Most Thais practice Buddhism, but Christmas is still a huge hit and holiday cheer is everywhere.

Tibor Krausz
A woman poses in front of a Christmas tree in Bangkok.

• A local, slice-of-life story from a Monitor correspondent.

Swathed in flashy lights blinking “Merry Christ-mas,” a seven-story shopping mall’s facade also features large Santas bearing gifts. Inside, myriad shops and stalls are festooned with synthetic pine boughs and other Yuletide paraphernalia – often right next to the obligatory Buddha statuettes and animistic spirit shrines.

All around Bangkok, giant neon snowflakes, chubby snowmen, and full-size reindeer sleighs are everywhere. “We Wish You a Merry Christmas” and “Jingle Bells” pipe nonstop from loudspeakers. Weeks before the holiday, a Christmasy atmosphere is in full swing in this predominantly Buddhist country.
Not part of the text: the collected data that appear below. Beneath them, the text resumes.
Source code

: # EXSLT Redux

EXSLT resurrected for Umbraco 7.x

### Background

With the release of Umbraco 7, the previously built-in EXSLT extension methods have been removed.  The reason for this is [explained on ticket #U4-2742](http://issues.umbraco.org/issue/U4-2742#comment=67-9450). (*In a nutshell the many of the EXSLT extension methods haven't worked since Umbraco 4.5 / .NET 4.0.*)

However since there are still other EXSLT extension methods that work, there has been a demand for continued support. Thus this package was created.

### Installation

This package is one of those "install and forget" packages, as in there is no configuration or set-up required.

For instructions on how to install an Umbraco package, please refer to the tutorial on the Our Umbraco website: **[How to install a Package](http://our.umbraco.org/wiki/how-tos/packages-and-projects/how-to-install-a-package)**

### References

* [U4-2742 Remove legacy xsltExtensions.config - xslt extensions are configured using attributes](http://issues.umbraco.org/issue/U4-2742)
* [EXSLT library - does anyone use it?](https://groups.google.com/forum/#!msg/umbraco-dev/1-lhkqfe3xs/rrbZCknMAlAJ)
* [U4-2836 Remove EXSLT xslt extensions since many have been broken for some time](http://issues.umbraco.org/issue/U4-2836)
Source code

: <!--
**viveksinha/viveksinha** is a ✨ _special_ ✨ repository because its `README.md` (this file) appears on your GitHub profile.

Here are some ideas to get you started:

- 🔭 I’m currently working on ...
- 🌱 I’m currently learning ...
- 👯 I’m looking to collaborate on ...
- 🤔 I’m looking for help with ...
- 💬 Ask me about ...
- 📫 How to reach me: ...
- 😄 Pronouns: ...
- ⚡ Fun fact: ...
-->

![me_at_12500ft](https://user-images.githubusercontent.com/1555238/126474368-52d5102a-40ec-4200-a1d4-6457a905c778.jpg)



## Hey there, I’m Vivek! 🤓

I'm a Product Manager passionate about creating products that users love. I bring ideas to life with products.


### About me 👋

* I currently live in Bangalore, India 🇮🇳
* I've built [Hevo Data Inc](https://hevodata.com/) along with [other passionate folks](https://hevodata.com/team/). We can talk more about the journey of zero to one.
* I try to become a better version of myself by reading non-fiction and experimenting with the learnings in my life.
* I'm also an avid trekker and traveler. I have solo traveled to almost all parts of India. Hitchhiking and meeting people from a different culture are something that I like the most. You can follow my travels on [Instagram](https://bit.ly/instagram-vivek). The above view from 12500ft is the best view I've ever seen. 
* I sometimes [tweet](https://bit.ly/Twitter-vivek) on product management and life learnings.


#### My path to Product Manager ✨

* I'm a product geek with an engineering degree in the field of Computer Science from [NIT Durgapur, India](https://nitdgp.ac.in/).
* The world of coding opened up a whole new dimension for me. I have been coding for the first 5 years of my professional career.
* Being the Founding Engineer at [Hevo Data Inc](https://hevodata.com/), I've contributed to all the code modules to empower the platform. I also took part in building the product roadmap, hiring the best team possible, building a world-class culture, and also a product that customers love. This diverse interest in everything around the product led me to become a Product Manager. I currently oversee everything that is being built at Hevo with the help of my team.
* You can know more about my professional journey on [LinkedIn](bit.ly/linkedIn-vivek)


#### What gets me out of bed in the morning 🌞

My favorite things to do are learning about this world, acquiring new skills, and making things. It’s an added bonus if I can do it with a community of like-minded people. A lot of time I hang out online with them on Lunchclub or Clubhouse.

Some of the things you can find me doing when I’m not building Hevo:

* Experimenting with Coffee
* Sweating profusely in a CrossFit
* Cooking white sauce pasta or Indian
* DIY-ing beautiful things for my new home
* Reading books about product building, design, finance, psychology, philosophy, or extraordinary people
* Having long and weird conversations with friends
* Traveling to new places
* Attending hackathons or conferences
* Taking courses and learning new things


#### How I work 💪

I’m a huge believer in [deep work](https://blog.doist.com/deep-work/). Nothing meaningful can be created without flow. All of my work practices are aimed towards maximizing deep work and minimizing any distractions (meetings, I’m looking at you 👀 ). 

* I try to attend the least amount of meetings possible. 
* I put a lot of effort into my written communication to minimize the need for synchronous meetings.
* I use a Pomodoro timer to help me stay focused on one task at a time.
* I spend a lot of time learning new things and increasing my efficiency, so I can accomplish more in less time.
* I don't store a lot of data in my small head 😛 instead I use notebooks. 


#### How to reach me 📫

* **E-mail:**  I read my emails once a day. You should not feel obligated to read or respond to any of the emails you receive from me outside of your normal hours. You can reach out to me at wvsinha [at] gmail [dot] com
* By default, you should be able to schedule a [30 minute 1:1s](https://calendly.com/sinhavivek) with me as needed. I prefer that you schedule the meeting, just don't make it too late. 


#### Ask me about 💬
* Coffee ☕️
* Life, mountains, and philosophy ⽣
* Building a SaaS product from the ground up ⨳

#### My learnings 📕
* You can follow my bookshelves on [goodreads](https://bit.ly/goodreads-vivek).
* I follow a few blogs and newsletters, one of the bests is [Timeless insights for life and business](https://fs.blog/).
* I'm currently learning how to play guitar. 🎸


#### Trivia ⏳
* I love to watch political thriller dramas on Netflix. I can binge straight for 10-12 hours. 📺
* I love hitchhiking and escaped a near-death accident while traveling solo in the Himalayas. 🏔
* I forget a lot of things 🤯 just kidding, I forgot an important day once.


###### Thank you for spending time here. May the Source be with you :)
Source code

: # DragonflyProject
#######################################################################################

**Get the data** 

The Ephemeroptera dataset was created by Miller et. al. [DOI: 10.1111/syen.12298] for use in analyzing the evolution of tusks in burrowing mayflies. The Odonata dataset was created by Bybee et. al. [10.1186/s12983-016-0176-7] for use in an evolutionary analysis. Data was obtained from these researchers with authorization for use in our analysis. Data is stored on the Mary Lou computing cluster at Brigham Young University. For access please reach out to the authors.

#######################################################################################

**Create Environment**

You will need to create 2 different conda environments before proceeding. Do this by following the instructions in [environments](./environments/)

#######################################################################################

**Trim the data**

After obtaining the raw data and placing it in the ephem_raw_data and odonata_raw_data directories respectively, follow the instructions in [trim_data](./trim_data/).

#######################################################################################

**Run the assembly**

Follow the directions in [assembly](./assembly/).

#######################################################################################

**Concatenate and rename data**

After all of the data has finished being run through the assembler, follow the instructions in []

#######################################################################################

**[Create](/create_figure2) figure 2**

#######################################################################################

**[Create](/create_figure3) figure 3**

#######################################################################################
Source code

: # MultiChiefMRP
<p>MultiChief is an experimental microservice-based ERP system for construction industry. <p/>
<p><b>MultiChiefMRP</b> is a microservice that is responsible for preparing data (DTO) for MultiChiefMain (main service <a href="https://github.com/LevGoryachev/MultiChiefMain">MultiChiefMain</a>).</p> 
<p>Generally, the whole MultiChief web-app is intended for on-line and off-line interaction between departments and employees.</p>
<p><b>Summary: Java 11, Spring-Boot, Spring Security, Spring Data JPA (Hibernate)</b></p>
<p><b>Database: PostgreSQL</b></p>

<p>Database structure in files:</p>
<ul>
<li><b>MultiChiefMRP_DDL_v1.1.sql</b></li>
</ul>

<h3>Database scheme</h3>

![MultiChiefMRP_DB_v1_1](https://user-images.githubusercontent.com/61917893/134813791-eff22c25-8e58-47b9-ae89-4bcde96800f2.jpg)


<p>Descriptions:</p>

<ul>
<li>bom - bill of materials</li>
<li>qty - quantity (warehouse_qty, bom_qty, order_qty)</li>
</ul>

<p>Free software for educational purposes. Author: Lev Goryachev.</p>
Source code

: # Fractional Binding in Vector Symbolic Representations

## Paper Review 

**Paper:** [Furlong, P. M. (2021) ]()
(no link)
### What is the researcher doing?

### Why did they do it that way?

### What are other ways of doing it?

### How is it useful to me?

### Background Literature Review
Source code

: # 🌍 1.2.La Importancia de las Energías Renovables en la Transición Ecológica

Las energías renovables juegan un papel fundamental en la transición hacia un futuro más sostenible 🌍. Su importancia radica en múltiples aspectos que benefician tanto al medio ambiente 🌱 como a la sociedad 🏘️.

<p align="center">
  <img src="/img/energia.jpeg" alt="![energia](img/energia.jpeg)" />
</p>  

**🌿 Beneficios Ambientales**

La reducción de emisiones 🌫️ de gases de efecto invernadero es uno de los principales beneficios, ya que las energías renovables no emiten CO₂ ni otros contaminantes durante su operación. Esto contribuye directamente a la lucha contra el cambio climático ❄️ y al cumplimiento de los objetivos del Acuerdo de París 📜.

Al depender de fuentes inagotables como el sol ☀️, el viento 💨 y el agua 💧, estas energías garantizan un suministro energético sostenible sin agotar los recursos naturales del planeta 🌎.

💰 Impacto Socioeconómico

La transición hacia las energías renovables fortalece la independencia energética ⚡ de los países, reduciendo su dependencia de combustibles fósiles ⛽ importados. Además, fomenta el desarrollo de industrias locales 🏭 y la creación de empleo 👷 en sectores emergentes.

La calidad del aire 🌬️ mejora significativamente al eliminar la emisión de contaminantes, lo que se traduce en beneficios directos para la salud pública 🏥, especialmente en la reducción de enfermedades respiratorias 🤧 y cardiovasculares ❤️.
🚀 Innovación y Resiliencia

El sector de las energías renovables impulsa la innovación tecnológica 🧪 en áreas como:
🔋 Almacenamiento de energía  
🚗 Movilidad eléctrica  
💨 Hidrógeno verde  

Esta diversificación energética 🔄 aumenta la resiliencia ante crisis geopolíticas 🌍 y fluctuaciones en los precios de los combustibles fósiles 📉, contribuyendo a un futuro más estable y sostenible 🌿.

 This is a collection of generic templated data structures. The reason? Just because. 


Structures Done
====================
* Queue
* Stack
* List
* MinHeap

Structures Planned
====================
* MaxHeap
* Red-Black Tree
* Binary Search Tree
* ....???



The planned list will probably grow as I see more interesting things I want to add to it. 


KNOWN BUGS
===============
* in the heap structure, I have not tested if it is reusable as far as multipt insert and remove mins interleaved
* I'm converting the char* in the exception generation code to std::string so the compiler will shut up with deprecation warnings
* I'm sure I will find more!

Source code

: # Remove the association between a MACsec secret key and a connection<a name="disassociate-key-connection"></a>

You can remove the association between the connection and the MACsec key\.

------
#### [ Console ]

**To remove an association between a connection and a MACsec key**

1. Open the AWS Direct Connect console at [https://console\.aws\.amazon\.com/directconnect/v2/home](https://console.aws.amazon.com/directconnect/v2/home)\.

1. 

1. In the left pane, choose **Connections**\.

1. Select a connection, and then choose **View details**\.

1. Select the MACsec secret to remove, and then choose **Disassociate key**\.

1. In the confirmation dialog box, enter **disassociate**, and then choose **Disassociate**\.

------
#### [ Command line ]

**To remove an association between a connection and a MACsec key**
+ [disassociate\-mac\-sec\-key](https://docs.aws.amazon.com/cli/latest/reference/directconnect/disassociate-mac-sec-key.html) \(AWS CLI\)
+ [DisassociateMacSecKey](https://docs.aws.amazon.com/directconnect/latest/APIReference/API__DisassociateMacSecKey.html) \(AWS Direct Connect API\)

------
The Hollywood version of Christmas caters to Thais’ love of sanuk (fun), pretty decorations, and self-portraits – rolled into one.

Thousands flock to brightly lit Christmas displays where they jostle to pose for photographs. “Christmas has a wonderful atmosphere that many Thais love,” says Darunee Sukanan, a young chemist, as she takes pictures with friends of a towering Christmas tree at a downtown plaza.

Near imitation snowbanks, worshipers in shorts kneel at a sacred Buddhist shrine shrouded in clouds of incense.

Locals know little about the holiday’s religious significance. “I saw a movie about Santa once,” a college student says, and giggles.